The little man turned upon his heel to face his dear wife, who, instead of answering, pushed the children before her into old Friederike's little room. He turned back to me, rubbed his hands with still more embarrassment than before, and said again "Ahem!"
We entered my father's room. I took my seat in his chair, but my brother-in-law was too disturbed in spirit to be able to sit down. He paced up and down the room with short quick steps, stopping for a moment every time he passed the door, with his head thrust forward a little on one side, listening if his dear wife had called him, and every time, to fill up the pause with propriety, he said "Ahem?"
It was a long detail that the little man went into during his restless wandering from door to stove and from stove to door, and what he said was as clumsy and awkward as himself. It seemed that he and his dear wife had cherished a half hope that I would never be discharged from prison, especially since I had been detained half a year over my time for alleged breaches of discipline. He rejoiced exceedingly, he said, that his fears and those of his dear wife had not been justified; but that I must admit that it was a hard thing for a public officer to have a brother-in-law who had been in the House of Correction. Did I think, now, that an officer with such kindred was likely to gain promotion? It was frightful, unpardonable, so to speak, and if he could have foreseen it----
The little man suddenly gave me a furtive look. I was standing perfectly still, looking steadily at him, was a giant in comparison with him, and had just come out of prison. It seemed to strike him that it was not altogether prudent to take this tone with me, so now there came a long litany of the dolorous life that a petty subaltern with a large family has to lead on the Polish frontier. True, in conformity with the wishes of his dear wife, who wanted to nurse her old father, he had procured his removal to this place; but now the old gentleman, who no doubt would have taken it kindly of them, must needs die, and living here was so much more expensive, and then the journey had cost so much with all these children, and the baby was only sixteen weeks old, and though the inheritance was left, still two was a heavy divisor when the dividend was not large, and----
I had heard enough, and more than enough.
"Do you know this book?" I asked, laying my hand on the cover of my father's diary.

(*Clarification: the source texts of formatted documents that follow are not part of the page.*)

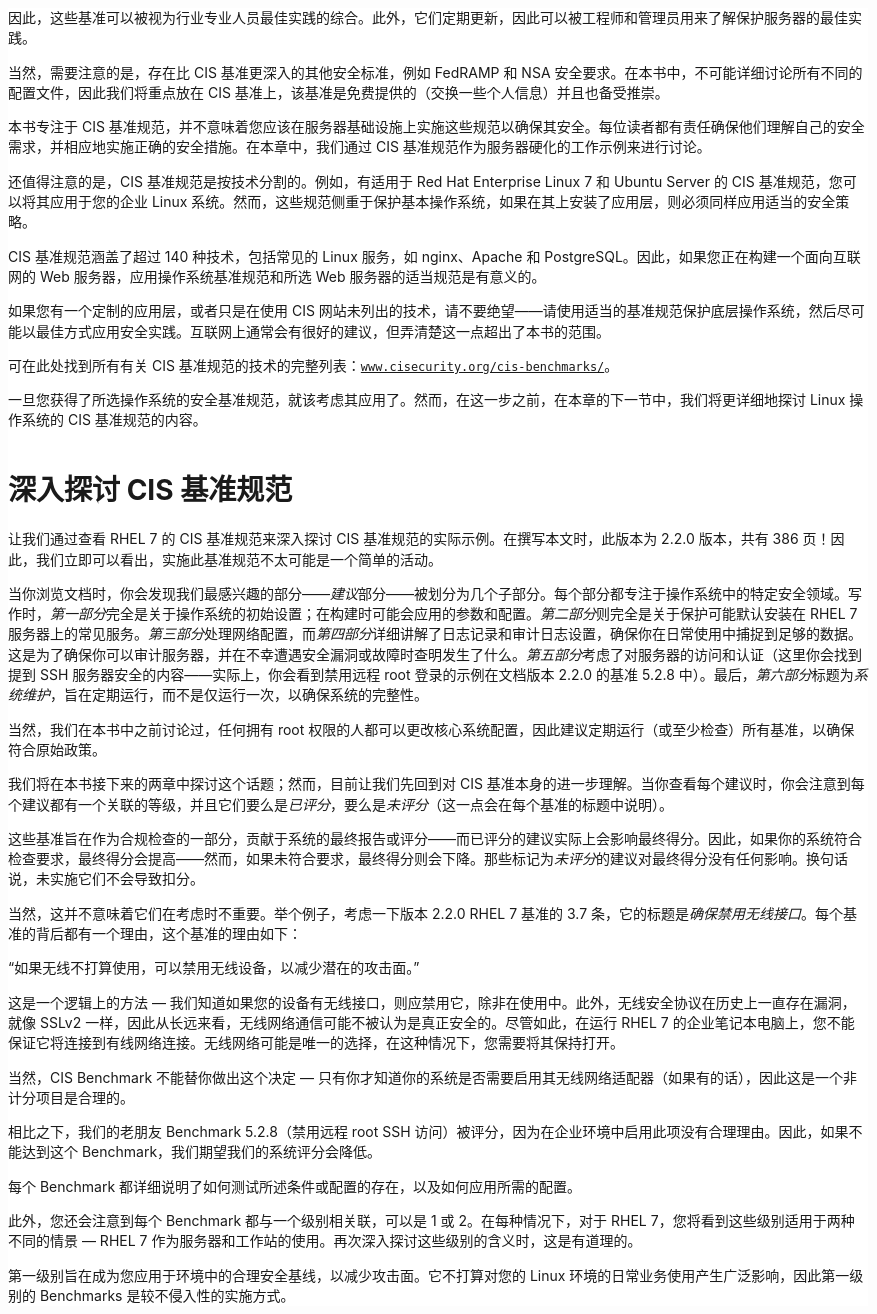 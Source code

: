 因此，这些基准可以被视为行业专业人员最佳实践的综合。此外，它们定期更新，因此可以被工程师和管理员用来了解保护服务器的最佳实践。

当然，需要注意的是，存在比 CIS 基准更深入的其他安全标准，例如 FedRAMP 和 NSA 安全要求。在本书中，不可能详细讨论所有不同的配置文件，因此我们将重点放在 CIS 基准上，该基准是免费提供的（交换一些个人信息）并且也备受推崇。

本书专注于 CIS 基准规范，并不意味着您应该在服务器基础设施上实施这些规范以确保其安全。每位读者都有责任确保他们理解自己的安全需求，并相应地实施正确的安全措施。在本章中，我们通过 CIS 基准规范作为服务器硬化的工作示例来进行讨论。

还值得注意的是，CIS 基准规范是按技术分割的。例如，有适用于 Red Hat Enterprise Linux 7 和 Ubuntu Server 的 CIS 基准规范，您可以将其应用于您的企业 Linux 系统。然而，这些规范侧重于保护基本操作系统，如果在其上安装了应用层，则必须同样应用适当的安全策略。

CIS 基准规范涵盖了超过 140 种技术，包括常见的 Linux 服务，如 nginx、Apache 和 PostgreSQL。因此，如果您正在构建一个面向互联网的 Web 服务器，应用操作系统基准规范和所选 Web 服务器的适当规范是有意义的。

如果您有一个定制的应用层，或者只是在使用 CIS 网站未列出的技术，请不要绝望——请使用适当的基准规范保护底层操作系统，然后尽可能以最佳方式应用安全实践。互联网上通常会有很好的建议，但弄清楚这一点超出了本书的范围。

可在此处找到所有有关 CIS 基准规范的技术的完整列表：[`www.cisecurity.org/cis-benchmarks/`](https://www.cisecurity.org/cis-benchmarks/)。

一旦您获得了所选操作系统的安全基准规范，就该考虑其应用了。然而，在这一步之前，在本章的下一节中，我们将更详细地探讨 Linux 操作系统的 CIS 基准规范的内容。

# 深入探讨 CIS 基准规范

让我们通过查看 RHEL 7 的 CIS 基准规范来深入探讨 CIS 基准规范的实际示例。在撰写本文时，此版本为 2.2.0 版本，共有 386 页！因此，我们立即可以看出，实施此基准规范不太可能是一个简单的活动。

当你浏览文档时，你会发现我们最感兴趣的部分——*建议*部分——被划分为几个子部分。每个部分都专注于操作系统中的特定安全领域。写作时，*第一部分*完全是关于操作系统的初始设置；在构建时可能会应用的参数和配置。*第二部分*则完全是关于保护可能默认安装在 RHEL 7 服务器上的常见服务。*第三部分*处理网络配置，而*第四部分*详细讲解了日志记录和审计日志设置，确保你在日常使用中捕捉到足够的数据。这是为了确保你可以审计服务器，并在不幸遭遇安全漏洞或故障时查明发生了什么。*第五部分*考虑了对服务器的访问和认证（这里你会找到提到 SSH 服务器安全的内容——实际上，你会看到禁用远程 root 登录的示例在文档版本 2.2.0 的基准 5.2.8 中）。最后，*第六部分*标题为*系统维护*，旨在定期运行，而不是仅运行一次，以确保系统的完整性。

当然，我们在本书中之前讨论过，任何拥有 root 权限的人都可以更改核心系统配置，因此建议定期运行（或至少检查）所有基准，以确保符合原始政策。

我们将在本书接下来的两章中探讨这个话题；然而，目前让我们先回到对 CIS 基准本身的进一步理解。当你查看每个建议时，你会注意到每个建议都有一个关联的等级，并且它们要么是*已评分*，要么是*未评分*（这一点会在每个基准的标题中说明）。

这些基准旨在作为合规检查的一部分，贡献于系统的最终报告或评分——而已评分的建议实际上会影响最终得分。因此，如果你的系统符合检查要求，最终得分会提高——然而，如果未符合要求，最终得分则会下降。那些标记为*未评分*的建议对最终得分没有任何影响。换句话说，未实施它们不会导致扣分。

当然，这并不意味着它们在考虑时不重要。举个例子，考虑一下版本 2.2.0 RHEL 7 基准的 3.7 条，它的标题是*确保禁用无线接口*。每个基准的背后都有一个理由，这个基准的理由如下：

“如果无线不打算使用，可以禁用无线设备，以减少潜在的攻击面。”

这是一个逻辑上的方法 — 我们知道如果您的设备有无线接口，则应禁用它，除非在使用中。此外，无线安全协议在历史上一直存在漏洞，就像 SSLv2 一样，因此从长远来看，无线网络通信可能不被认为是真正安全的。尽管如此，在运行 RHEL 7 的企业笔记本电脑上，您不能保证它将连接到有线网络连接。无线网络可能是唯一的选择，在这种情况下，您需要将其保持打开。

当然，CIS Benchmark 不能替你做出这个决定 — 只有你才知道你的系统是否需要启用其无线网络适配器（如果有的话），因此这是一个非计分项目是合理的。

相比之下，我们的老朋友 Benchmark 5.2.8（禁用远程 root SSH 访问）被评分，因为在企业环境中启用此项没有合理理由。因此，如果不能达到这个 Benchmark，我们期望我们的系统评分会降低。

每个 Benchmark 都详细说明了如何测试所述条件或配置的存在，以及如何应用所需的配置。

此外，您还会注意到每个 Benchmark 都与一个级别相关联，可以是 1 或 2。在每种情况下，对于 RHEL 7，您将看到这些级别适用于两种不同的情景 — RHEL 7 作为服务器和工作站的使用。再次深入探讨这些级别的含义时，这是有道理的。

第一级别旨在成为您应用于环境中的合理安全基线，以减少攻击面。它不打算对您的 Linux 环境的日常业务使用产生广泛影响，因此第一级别的 Benchmarks 是较不侵入性的实施方式。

"No," replied the little man.
"Give me this book, and I make no other claim upon my father's estate. It is his diary, which has no interest for you. Do you consent?"
"Certainly--that is, ahem! I don't know whether my dear wife--we must first see about it--," answered my brother-in-law, rubbing his hands in an undecided way, and looking askance at the book out of his little puffy eyes.
"Then see about it"
I now commenced on my side pacing up and down the room, while the husband of his dear wife seated himself at the table, to submit this mysterious book to a closer inspection.
It seemed to excite no especial interest in him by the ordinary process of reading; so he tried another plan with it, taking it by the two covers and letting the leaves hang down, which he shook vigorously for half a minute. As this proceeding also led to no result, he gave up the matter as hopeless, laid down the book again, and said "Ahem!"
"Are you agreed!" I asked.
"Yes, certainly--to be sure--so to speak--of course; that is, we must put it down in writing--only a couple of lines--just by way of a memorandum--we might have it afterwards drawn up by a notary----"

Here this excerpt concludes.